Alex Cheon Was a Generous Soul, Whether Sharing Topropes, Melons, or His Trumpet
Every January, we share a tribute to members of our community who we lost last year. Some were legends, others were pillars of their community, all were climbers. Read the full tribute to Climbers We Lost in 2025 here.
Alex Cheon died last August after a 200-foot fall from Index’s Lower Town Wall. He was climbing a multi-pitch route with traditional protection, and fell from a ledge during an unroped transition between anchors.
Born in Fort Lee, New Jersey, Alex graduated from Rutgers University in 2019 with a degree in marketing. Since then, Alex spent much of his time traveling between climbing destinations, making an impression on everyone he met with his absurd humor, easygoing-yet-ambitious approach to climbing, and generosity. In a GoFundMe post that raised over $32,000, Alex’s brother, Mark, wrote, “He was adventurous, kind-hearted, and full of life.” From Kentucky to Washington, Alex made an impact on the many climbers with whom he shared campgrounds and crags.
I met Alex during the spring of 2025 in Index. While I didn’t know him for very long, Alex impacted my outlook on climbing and the climbing community in ways that are sure to last. Most afternoons, we could hear Alex before we saw him: loud, sudden glissandos from the trumpet he found in a dumpster cut through the din of the Skykomish River at Index’s Wagon Wheel campground. Alex’s trumpet performance improved as spring turned to summer; soon, an attentive listener could make out the melody of “Taps” or “Hot Cross Buns” through what was once a wall of sound.

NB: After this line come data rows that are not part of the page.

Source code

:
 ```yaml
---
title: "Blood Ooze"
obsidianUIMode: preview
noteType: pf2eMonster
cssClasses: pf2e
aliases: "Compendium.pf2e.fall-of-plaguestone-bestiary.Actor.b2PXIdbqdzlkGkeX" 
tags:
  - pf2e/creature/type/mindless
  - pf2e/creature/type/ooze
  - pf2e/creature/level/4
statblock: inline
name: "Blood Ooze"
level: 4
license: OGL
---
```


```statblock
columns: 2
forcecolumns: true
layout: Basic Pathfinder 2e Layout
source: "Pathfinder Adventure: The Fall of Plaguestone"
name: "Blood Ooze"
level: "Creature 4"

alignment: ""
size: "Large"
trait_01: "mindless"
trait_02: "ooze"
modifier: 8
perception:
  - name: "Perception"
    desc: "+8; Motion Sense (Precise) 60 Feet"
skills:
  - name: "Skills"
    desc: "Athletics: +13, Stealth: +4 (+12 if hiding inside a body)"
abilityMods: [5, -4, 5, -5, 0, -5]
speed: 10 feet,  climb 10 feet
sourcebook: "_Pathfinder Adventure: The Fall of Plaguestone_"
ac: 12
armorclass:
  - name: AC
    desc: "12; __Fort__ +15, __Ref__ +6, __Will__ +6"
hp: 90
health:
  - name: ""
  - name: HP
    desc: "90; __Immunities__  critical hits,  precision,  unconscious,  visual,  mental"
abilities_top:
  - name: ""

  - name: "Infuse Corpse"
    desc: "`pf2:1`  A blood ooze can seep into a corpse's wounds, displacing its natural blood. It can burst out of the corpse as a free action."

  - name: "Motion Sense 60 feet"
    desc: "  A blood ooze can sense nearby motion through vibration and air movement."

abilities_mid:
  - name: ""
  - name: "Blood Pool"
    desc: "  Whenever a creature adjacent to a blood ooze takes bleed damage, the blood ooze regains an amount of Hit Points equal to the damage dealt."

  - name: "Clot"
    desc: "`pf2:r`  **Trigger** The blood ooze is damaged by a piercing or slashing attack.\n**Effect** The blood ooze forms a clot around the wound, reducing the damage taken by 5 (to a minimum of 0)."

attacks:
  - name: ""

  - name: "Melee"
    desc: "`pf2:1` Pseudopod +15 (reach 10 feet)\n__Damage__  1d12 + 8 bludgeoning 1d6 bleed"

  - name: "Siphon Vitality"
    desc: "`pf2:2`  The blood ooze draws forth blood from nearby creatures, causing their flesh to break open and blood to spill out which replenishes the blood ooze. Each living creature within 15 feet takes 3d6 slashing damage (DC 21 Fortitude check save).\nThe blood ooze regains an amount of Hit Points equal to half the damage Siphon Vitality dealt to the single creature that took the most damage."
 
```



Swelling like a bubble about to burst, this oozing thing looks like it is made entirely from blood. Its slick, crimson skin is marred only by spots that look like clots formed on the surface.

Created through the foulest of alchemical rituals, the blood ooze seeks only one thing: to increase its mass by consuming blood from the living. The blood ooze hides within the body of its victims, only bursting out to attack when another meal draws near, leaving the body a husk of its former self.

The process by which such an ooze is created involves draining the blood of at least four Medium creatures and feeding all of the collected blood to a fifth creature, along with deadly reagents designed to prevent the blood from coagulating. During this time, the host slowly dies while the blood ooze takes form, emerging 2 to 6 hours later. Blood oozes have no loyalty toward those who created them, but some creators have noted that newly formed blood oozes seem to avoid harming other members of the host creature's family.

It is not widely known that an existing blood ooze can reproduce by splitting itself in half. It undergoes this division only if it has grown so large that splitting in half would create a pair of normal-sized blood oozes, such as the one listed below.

Alex was eager to share what he’d learned about playing the trumpet with anyone who asked, and he’d relinquish the horn to anyone who wanted to try and play it, even in the middle of practicing. He loved his trumpet, and the day before he died, he gifted another trumpet to his friend, Matt Wittmier. Alex wanted to play duets with his closest friend.
I soon came to learn that the generosity Alex demonstrated with his trumpet was a trademark of his character. In the evenings, when the crew of climbers staying at the Wagon Wheel for the summer gathered in the road to kick a hacky sack around, Alex would stand on the sidelines, slicing a melon he’d purchased into enough slices for everyone. On weekends, when the campground overflowed with climbers from Seattle and its suburbs, he’d slice the melon paper-thin; no one who wanted a taste went without.
Alex introduced me to several varieties of melon that I’d never heard of in Index, where the nearest grocery store boasts only wilting, overpriced produce and most of us relied on the berries that grew alongside the train tracks for roughage. Galia and Canary melons were my favorite. Asked where he found these rare treats, Alex demurred, or told a ludicrous story about a secret melon garden in a friend’s backyard while he scratched at the grocery store produce sticker.
With his close friends, Alex shared decadent, simple meals: thick steaks cooked in butter, corn on the cob grilled over a campfire, sourdough bread ripped from the loaf in fistfuls.
At the crag, Alex was as ambitious as he was glad for others’ successes, willing to climb with anyone. He was strong, but more excited to put up topropes on classics for his friends or to explore obscure, moss-covered routes than to chase hard grades. He was a boulderer who brought his strength and precision to every discipline of climbing, and he had many adventures ahead. Alex will be sorely missed.